Christine Lagarde, managing director of the Internatio­nal Monetary Fund, warns she won’t let Greece skip a debt payment to the lender, shutting down a potential avenue to buy the Greek government some financial leeway.

“We never had an advanced economy actually asking for that kind of thing, delayed payment,” Lagarde said in an interview Thursday in Washington. “And I very much hope that this is not the case with Greece. I would certainly, for myself, not support it.”

Greek officials told their creditors earlier this month that they might run out of money and miss a repayment to the IMF, according to three people familiar with the negotiatio­ns. The payment went through, and Greece’s warning was seen as just an element of the ongoing discussion, one of the participat­ing officials said.

Greece must pay the IMF roughly $1 billion next month. Missing a payment would put Greece in a club that includes Zimbabwe, Somalia and Sudan, countries that hold the dubious distinctio­n of having fallen into arrears with the fund.
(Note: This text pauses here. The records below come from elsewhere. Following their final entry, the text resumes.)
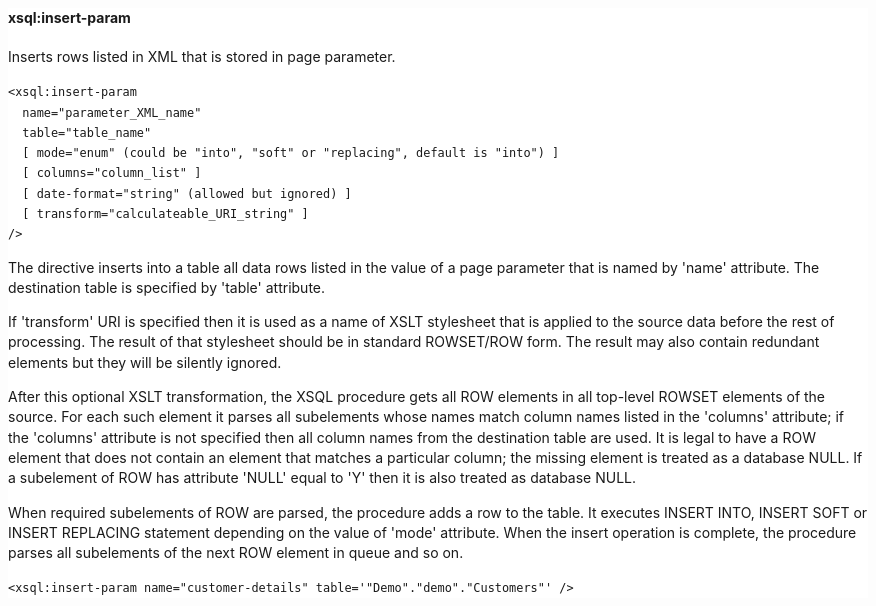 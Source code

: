 <div class="titlepage">

<div>

<div>

#### xsql:insert-param

</div>

</div>

</div>

Inserts rows listed in XML that is stored in page parameter.

``` programlisting
<xsql:insert-param
  name="parameter_XML_name"
  table="table_name"
  [ mode="enum" (could be "into", "soft" or "replacing", default is "into") ]
  [ columns="column_list" ]
  [ date-format="string" (allowed but ignored) ]
  [ transform="calculateable_URI_string" ]
/>
```

The directive inserts into a table all data rows listed in the value of
a page parameter that is named by 'name' attribute. The destination
table is specified by 'table' attribute.

If 'transform' URI is specified then it is used as a name of XSLT
stylesheet that is applied to the source data before the rest of
processing. The result of that stylesheet should be in standard
ROWSET/ROW form. The result may also contain redundant elements but they
will be silently ignored.

After this optional XSLT transformation, the XSQL procedure gets all ROW
elements in all top-level ROWSET elements of the source. For each such
element it parses all subelements whose names match column names listed
in the 'columns' attribute; if the 'columns' attribute is not specified
then all column names from the destination table are used. It is legal
to have a ROW element that does not contain an element that matches a
particular column; the missing element is treated as a database NULL. If
a subelement of ROW has attribute 'NULL' equal to 'Y' then it is also
treated as database NULL.

When required subelements of ROW are parsed, the procedure adds a row to
the table. It executes INSERT INTO, INSERT SOFT or INSERT REPLACING
statement depending on the value of 'mode' attribute. When the insert
operation is complete, the procedure parses all subelements of the next
ROW element in queue and so on.

``` programlisting
<xsql:insert-param name="customer-details" table='"Demo"."demo"."Customers"' />
```

</div>
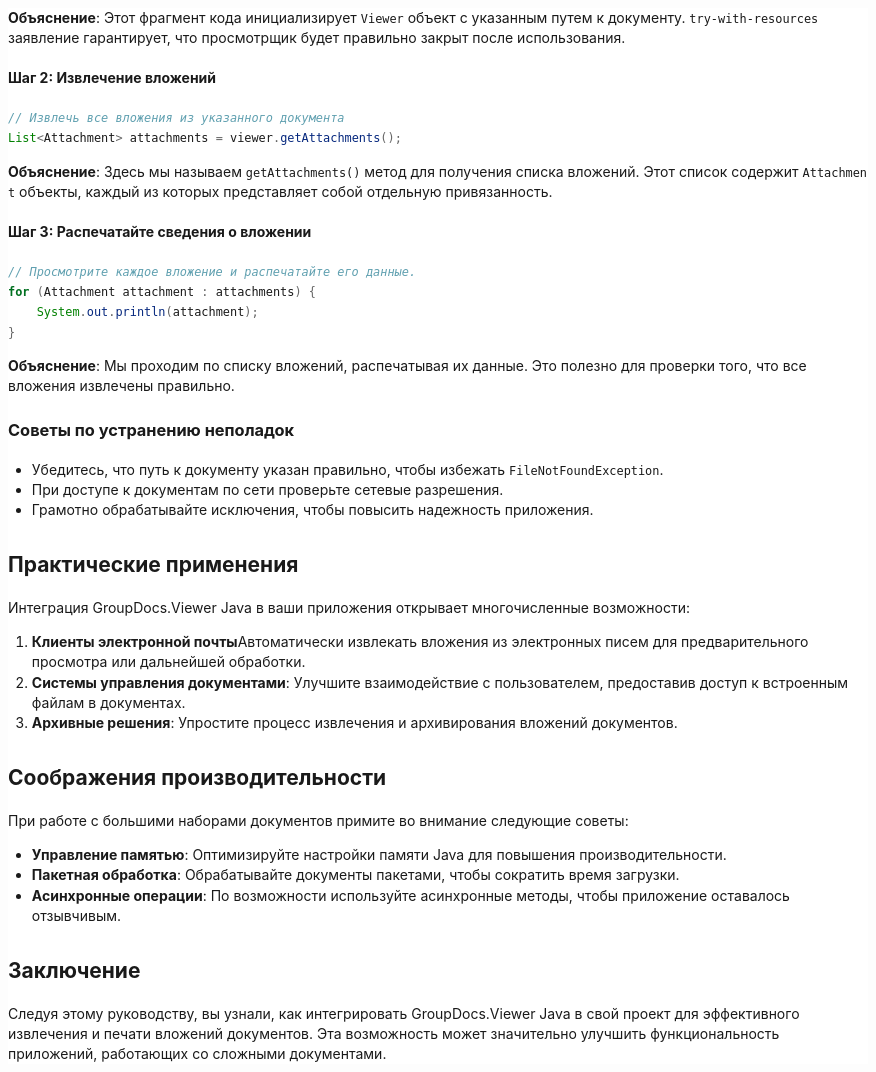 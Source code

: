 **Объяснение**: Этот фрагмент кода инициализирует `Viewer` объект с указанным путем к документу. `try-with-resources` заявление гарантирует, что просмотрщик будет правильно закрыт после использования.

#### Шаг 2: Извлечение вложений

```java
// Извлечь все вложения из указанного документа
List<Attachment> attachments = viewer.getAttachments();
```

**Объяснение**: Здесь мы называем `getAttachments()` метод для получения списка вложений. Этот список содержит `Attachment` объекты, каждый из которых представляет собой отдельную привязанность.

#### Шаг 3: Распечатайте сведения о вложении

```java
// Просмотрите каждое вложение и распечатайте его данные.
for (Attachment attachment : attachments) {
    System.out.println(attachment);
}
```

**Объяснение**: Мы проходим по списку вложений, распечатывая их данные. Это полезно для проверки того, что все вложения извлечены правильно.

### Советы по устранению неполадок

- Убедитесь, что путь к документу указан правильно, чтобы избежать `FileNotFoundException`.
- При доступе к документам по сети проверьте сетевые разрешения.
- Грамотно обрабатывайте исключения, чтобы повысить надежность приложения.

## Практические применения

Интеграция GroupDocs.Viewer Java в ваши приложения открывает многочисленные возможности:

1. **Клиенты электронной почты**Автоматически извлекать вложения из электронных писем для предварительного просмотра или дальнейшей обработки.
2. **Системы управления документами**: Улучшите взаимодействие с пользователем, предоставив доступ к встроенным файлам в документах.
3. **Архивные решения**: Упростите процесс извлечения и архивирования вложений документов.

## Соображения производительности

При работе с большими наборами документов примите во внимание следующие советы:
- **Управление памятью**: Оптимизируйте настройки памяти Java для повышения производительности.
- **Пакетная обработка**: Обрабатывайте документы пакетами, чтобы сократить время загрузки.
- **Асинхронные операции**: По возможности используйте асинхронные методы, чтобы приложение оставалось отзывчивым.

## Заключение

Следуя этому руководству, вы узнали, как интегрировать GroupDocs.Viewer Java в свой проект для эффективного извлечения и печати вложений документов. Эта возможность может значительно улучшить функциональность приложений, работающих со сложными документами.
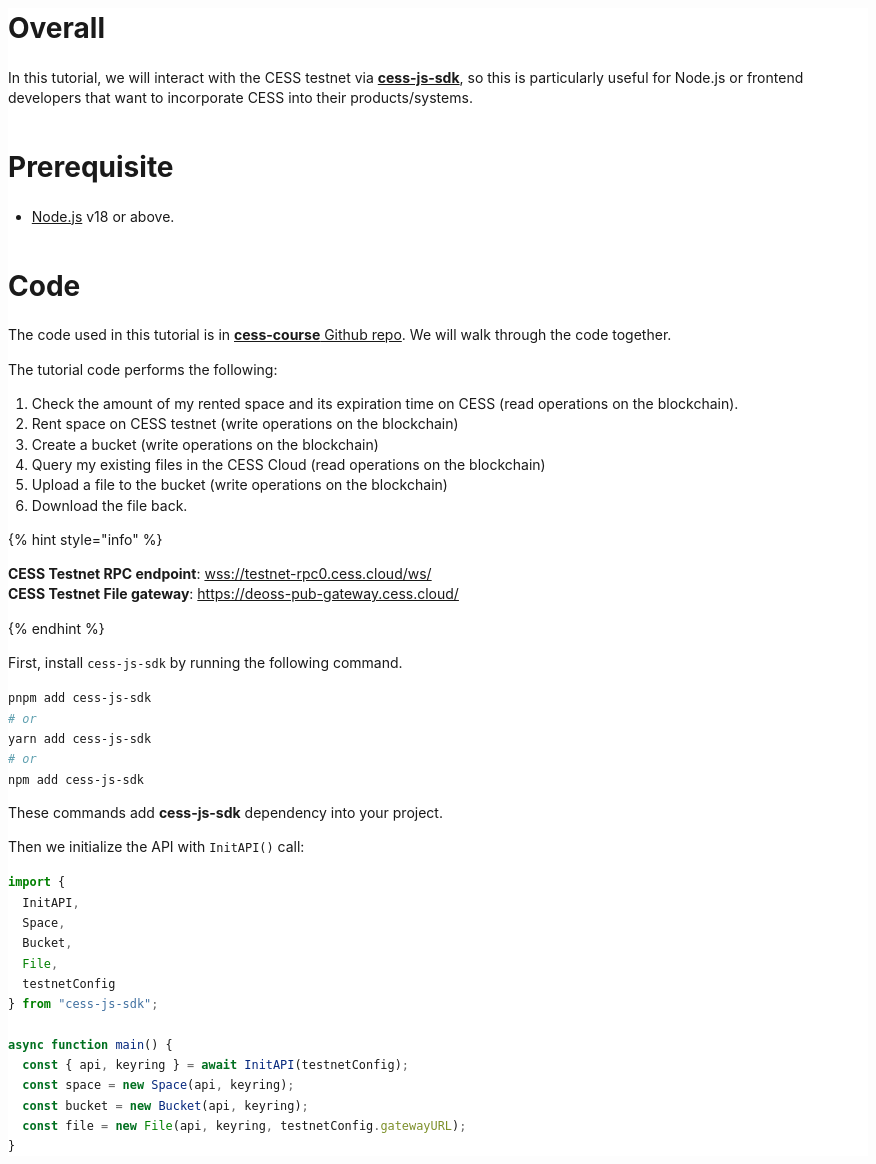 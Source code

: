 # Overall

In this tutorial, we will interact with the CESS testnet via [**cess-js-sdk**](https://www.npmjs.com/package/cess-js-sdk), so this is particularly useful for Node.js or frontend developers that want to incorporate CESS into their products/systems.

# Prerequisite

- [Node.js](https://nodejs.org/en) v18 or above.

# Code

The code used in this tutorial is in [**cess-course** Github repo](https://github.com/CESSProject/cess-course/tree/main/examples/js). We will walk through the code together.

The tutorial code performs the following:

1. Check the amount of my rented space and its expiration time on CESS (read operations on the blockchain).
2. Rent space on CESS testnet (write operations on the blockchain)
3. Create a bucket (write operations on the blockchain)
4. Query my existing files in the CESS Cloud (read operations on the blockchain)
5. Upload a file to the bucket (write operations on the blockchain)
6. Download the file back.

{% hint style="info" %}

**CESS Testnet RPC endpoint**: <wss://testnet-rpc0.cess.cloud/ws/><br/>
**CESS Testnet File gateway**: <https://deoss-pub-gateway.cess.cloud/>

{% endhint %}

First, install `cess-js-sdk` by running the following command.

```bash
pnpm add cess-js-sdk
# or
yarn add cess-js-sdk
# or
npm add cess-js-sdk
```

These commands add **cess-js-sdk** dependency into your project.

Then we initialize the API with `InitAPI()` call:

```ts
import {
  InitAPI,
  Space,
  Bucket,
  File,
  testnetConfig
} from "cess-js-sdk";

async function main() {
  const { api, keyring } = await InitAPI(testnetConfig);
  const space = new Space(api, keyring);
  const bucket = new Bucket(api, keyring);
  const file = new File(api, keyring, testnetConfig.gatewayURL);
}
```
Lagarde said the IMF hasn’t allowed a country to delay a debt payment in 30 years.

At the same time, a skipped payment to an official creditor wouldn’t constitute a trigger to lower Greece’s rating to selective default under Standard & Poor’s criteria, the rating agency said Wednesday as it cut Greece’s rating to CCC+.

Greek bonds plunged Thursday, pushing the yield on notes due in 2017 to the most since the height of the euro-area debt crisis in 2012, amid speculatio­n the country won’t secure the release of aid needed to meet its obligation­s.

Greek Finance Minister Yanis Varoufakis inquired this month during talks with the IMF what would happen if Greece missed a payment to the lender, a person briefed on the matter said.

Varoufakis said in an email that he never asked to be informed about the process of skipping a payment to the fund, saying such suggestion­s are outright lies. The Financial Times first reported earlier Thursday that Greek officials had approached the IMF about not making a payment. Varoufakis met with Lagarde in Washington later Thursday, according to the Greek Finance Ministry.

Talks on resolving the financial crisis must “intensify” if euroregion finance ministers are to be able to assess the country’s reform commitment­s when they meet at the end of next week, the European Commission said Thursday.

“At this stage, we are not satisfied with the level of progress,” Margaritis Schinas, spokesman for the European Union’s executive, told reporters in Brussels. “Everything is now on the table and what we need is to progress swiftly.”

Greece has not yet produced the “full list of reforms” demanded by EU leaders at a summit last month, Schinas said. The proposals must be assessed by the European Commission, the European Central Bank and the IMF before the country can get any additional payments from a 240 billion-euro ($258 billion US) bailout.

German Finance Minister Wolfgang Schaeuble, in an interview Wednesday in New York, ruled out further concession­s to Greece, saying it’s up to Prime Minister Alexis Tsipras’s government to commit to the reforms needed to release aid rather than give false hopes to its people.

Schaeuble, asked about a report in German weekly Die Zeit that his office was working on a plan to keep Greece in the euro area if the country defaulted, denied the report while saying that ministry staff were “taking just about everything into considerat­ion.”